■ **Goal of the exercise**: Output, word for word, every line from the line with "3 - Implementing" through the final line of the data below.

■ **Record extracts**:

· · · · ·

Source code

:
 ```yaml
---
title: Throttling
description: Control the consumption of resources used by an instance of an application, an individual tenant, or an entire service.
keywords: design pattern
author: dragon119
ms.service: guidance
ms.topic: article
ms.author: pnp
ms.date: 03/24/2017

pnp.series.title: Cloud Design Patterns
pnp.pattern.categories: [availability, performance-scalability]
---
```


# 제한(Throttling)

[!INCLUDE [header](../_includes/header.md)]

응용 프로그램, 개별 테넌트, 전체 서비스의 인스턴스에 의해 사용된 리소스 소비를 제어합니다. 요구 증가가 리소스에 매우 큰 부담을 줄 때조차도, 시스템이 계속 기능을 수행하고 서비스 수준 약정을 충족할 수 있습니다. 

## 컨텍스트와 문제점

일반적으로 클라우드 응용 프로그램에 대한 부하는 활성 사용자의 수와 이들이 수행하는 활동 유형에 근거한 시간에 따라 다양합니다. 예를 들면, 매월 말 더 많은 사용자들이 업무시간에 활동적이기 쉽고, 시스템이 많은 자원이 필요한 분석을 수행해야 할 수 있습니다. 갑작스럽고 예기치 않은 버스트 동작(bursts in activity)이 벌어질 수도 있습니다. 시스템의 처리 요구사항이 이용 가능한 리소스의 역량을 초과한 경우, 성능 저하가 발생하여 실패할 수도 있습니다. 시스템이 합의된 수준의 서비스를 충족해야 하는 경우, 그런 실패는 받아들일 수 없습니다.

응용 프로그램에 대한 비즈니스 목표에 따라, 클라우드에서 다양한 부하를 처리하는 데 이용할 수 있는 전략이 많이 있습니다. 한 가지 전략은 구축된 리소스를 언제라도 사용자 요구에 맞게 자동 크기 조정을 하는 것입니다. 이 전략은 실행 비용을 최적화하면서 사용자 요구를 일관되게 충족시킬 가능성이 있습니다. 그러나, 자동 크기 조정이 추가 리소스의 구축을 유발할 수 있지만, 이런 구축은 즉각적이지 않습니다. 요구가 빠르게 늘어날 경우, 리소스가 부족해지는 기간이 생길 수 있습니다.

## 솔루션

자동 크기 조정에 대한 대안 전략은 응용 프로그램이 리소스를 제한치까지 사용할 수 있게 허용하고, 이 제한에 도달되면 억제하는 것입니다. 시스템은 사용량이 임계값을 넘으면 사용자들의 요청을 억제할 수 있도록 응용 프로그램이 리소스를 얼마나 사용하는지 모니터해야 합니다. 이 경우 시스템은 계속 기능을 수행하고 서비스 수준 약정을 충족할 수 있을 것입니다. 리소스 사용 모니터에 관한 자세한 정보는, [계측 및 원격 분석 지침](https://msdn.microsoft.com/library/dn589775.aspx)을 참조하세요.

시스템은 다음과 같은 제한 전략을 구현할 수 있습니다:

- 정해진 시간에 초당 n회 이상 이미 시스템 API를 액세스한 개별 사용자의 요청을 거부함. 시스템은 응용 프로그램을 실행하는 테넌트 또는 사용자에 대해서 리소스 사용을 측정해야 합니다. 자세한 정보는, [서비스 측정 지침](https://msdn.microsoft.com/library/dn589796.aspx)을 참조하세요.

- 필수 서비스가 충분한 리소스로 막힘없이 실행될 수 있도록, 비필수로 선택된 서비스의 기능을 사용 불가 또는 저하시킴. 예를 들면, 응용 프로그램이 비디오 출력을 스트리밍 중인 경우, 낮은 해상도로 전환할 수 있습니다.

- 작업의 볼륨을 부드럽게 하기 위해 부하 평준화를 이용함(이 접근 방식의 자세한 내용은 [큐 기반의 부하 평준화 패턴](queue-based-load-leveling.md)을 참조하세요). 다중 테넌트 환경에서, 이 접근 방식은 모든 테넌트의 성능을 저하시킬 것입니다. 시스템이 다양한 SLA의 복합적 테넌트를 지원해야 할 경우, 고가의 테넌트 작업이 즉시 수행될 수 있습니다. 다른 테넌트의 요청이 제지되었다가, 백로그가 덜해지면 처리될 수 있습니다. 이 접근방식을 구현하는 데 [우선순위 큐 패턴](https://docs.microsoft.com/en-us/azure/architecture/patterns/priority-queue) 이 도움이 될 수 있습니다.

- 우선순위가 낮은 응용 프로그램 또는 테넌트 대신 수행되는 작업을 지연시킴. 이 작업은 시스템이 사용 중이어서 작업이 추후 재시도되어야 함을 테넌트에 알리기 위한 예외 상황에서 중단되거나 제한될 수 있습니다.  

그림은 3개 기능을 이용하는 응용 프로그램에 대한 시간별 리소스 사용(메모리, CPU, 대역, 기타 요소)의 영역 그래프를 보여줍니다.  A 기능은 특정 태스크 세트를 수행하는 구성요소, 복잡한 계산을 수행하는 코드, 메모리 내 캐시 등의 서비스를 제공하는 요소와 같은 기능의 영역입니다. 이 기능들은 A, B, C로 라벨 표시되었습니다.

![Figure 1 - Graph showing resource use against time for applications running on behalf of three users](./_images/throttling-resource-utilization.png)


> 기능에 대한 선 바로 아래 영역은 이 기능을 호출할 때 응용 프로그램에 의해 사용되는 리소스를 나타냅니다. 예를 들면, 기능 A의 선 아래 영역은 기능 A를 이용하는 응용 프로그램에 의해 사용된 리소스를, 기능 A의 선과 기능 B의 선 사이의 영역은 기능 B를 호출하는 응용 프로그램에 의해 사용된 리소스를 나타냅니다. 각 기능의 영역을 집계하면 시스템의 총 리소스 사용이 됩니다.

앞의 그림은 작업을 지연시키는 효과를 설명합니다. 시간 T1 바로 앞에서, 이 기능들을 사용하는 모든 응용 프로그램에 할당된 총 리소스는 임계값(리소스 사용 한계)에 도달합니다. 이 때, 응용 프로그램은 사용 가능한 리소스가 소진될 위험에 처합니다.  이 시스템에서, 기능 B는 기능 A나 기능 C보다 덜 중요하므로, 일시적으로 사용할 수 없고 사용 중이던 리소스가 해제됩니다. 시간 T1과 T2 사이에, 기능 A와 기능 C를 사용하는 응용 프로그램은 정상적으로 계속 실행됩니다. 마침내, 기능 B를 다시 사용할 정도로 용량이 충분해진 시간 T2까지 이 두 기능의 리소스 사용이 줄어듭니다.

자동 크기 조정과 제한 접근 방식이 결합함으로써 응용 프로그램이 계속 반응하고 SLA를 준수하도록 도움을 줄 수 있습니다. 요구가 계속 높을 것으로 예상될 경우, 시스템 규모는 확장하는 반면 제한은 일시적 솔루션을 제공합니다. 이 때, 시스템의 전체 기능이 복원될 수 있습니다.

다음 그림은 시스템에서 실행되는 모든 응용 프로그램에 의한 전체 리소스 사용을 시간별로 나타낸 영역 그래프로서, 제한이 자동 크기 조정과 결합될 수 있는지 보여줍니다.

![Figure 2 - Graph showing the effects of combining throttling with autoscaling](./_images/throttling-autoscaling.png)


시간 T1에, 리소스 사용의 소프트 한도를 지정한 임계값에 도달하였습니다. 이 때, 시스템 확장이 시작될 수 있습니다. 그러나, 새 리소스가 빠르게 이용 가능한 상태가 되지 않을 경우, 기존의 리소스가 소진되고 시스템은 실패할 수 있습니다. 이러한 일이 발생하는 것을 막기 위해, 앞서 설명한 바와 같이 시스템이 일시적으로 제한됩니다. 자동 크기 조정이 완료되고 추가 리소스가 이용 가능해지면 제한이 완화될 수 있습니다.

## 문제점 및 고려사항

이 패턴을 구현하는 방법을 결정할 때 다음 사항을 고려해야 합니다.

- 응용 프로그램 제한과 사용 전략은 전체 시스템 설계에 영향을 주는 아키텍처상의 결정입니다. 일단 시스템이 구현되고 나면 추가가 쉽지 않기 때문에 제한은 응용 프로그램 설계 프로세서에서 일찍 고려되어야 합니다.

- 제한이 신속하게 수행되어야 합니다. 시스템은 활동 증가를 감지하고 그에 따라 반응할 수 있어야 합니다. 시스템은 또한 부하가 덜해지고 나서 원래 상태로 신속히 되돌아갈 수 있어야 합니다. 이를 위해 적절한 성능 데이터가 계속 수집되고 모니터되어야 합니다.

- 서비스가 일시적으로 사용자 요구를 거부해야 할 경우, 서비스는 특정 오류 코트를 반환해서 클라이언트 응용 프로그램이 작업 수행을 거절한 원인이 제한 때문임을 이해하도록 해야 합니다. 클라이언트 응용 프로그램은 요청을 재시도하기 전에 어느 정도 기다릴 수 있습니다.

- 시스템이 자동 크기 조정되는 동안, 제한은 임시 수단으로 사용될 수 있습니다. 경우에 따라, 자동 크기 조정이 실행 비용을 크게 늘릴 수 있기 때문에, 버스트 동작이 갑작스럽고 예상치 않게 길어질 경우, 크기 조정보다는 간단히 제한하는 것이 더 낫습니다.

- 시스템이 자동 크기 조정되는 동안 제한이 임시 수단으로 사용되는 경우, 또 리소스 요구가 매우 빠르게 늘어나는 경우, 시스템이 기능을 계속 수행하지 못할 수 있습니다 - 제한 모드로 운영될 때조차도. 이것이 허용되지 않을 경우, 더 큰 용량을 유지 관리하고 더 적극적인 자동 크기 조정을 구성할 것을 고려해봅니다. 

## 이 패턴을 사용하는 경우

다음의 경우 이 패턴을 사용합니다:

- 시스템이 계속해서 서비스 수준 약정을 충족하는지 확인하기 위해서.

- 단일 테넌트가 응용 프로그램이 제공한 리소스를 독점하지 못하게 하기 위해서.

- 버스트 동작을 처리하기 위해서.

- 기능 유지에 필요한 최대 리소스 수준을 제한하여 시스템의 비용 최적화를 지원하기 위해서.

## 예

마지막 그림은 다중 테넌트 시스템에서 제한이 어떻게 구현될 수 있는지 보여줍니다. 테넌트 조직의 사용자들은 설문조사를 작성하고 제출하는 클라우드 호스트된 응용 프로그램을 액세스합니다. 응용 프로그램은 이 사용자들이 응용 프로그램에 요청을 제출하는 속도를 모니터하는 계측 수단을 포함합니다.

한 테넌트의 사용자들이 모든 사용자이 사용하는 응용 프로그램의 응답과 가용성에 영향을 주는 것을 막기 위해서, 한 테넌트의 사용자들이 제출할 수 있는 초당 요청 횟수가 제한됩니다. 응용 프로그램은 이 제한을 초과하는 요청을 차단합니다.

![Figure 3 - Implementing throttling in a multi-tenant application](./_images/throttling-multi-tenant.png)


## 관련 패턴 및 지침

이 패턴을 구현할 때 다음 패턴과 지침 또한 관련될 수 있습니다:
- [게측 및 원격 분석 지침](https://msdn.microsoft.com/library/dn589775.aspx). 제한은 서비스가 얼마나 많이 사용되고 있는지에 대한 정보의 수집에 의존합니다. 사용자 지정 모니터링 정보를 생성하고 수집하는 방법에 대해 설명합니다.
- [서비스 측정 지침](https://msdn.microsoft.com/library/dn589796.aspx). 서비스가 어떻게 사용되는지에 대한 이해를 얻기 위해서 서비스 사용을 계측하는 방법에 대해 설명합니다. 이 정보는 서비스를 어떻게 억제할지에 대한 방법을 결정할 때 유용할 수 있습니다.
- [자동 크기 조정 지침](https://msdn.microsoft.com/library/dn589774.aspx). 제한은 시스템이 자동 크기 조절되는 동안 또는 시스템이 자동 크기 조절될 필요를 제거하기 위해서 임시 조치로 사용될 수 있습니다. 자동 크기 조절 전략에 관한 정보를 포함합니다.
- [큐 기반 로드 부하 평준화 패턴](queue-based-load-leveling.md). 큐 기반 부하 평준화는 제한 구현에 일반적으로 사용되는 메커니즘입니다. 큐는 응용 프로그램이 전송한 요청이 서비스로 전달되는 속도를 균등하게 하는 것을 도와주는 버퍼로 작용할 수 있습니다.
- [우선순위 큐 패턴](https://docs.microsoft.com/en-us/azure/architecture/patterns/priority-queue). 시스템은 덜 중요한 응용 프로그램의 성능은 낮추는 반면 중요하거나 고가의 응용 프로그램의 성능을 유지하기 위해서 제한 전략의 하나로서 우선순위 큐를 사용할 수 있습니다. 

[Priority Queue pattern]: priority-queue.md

· · · · ·

■ **Result of this exercise**:
![Figure 3 - Implementing throttling in a multi-tenant application](./_images/throttling-multi-tenant.png)


## 관련 패턴 및 지침

이 패턴을 구현할 때 다음 패턴과 지침 또한 관련될 수 있습니다:
- [게측 및 원격 분석 지침](https://msdn.microsoft.com/library/dn589775.aspx). 제한은 서비스가 얼마나 많이 사용되고 있는지에 대한 정보의 수집에 의존합니다. 사용자 지정 모니터링 정보를 생성하고 수집하는 방법에 대해 설명합니다.
- [서비스 측정 지침](https://msdn.microsoft.com/library/dn589796.aspx). 서비스가 어떻게 사용되는지에 대한 이해를 얻기 위해서 서비스 사용을 계측하는 방법에 대해 설명합니다. 이 정보는 서비스를 어떻게 억제할지에 대한 방법을 결정할 때 유용할 수 있습니다.
- [자동 크기 조정 지침](https://msdn.microsoft.com/library/dn589774.aspx). 제한은 시스템이 자동 크기 조절되는 동안 또는 시스템이 자동 크기 조절될 필요를 제거하기 위해서 임시 조치로 사용될 수 있습니다. 자동 크기 조절 전략에 관한 정보를 포함합니다.
- [큐 기반 로드 부하 평준화 패턴](queue-based-load-leveling.md). 큐 기반 부하 평준화는 제한 구현에 일반적으로 사용되는 메커니즘입니다. 큐는 응용 프로그램이 전송한 요청이 서비스로 전달되는 속도를 균등하게 하는 것을 도와주는 버퍼로 작용할 수 있습니다.
- [우선순위 큐 패턴](https://docs.microsoft.com/en-us/azure/architecture/patterns/priority-queue). 시스템은 덜 중요한 응용 프로그램의 성능은 낮추는 반면 중요하거나 고가의 응용 프로그램의 성능을 유지하기 위해서 제한 전략의 하나로서 우선순위 큐를 사용할 수 있습니다. 

[Priority Queue pattern]: priority-queue.md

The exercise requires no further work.